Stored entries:
:::::

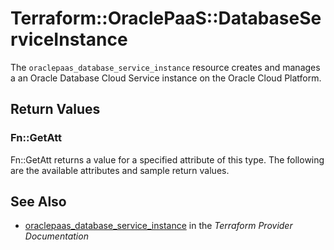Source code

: # Terraform::OraclePaaS::DatabaseServiceInstance

The `oraclepaas_database_service_instance` resource creates and manages a an Oracle Database Cloud Service instance on the Oracle Cloud Platform.

## Return Values

### Fn::GetAtt

Fn::GetAtt returns a value for a specified attribute of this type. The following are the available attributes and sample return values.

## See Also

* [oraclepaas_database_service_instance](https://www.terraform.io/docs/providers/oraclepaas/r/database_service_instance.html) in the _Terraform Provider Documentation_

:::::

--- Your objective ---
The word is "GetAtt". Copy every line above where it appears.

--- Your response ---
### Fn::GetAtt
Fn::GetAtt returns a value for a specified attribute of this type. The following are the available attributes and sample return values.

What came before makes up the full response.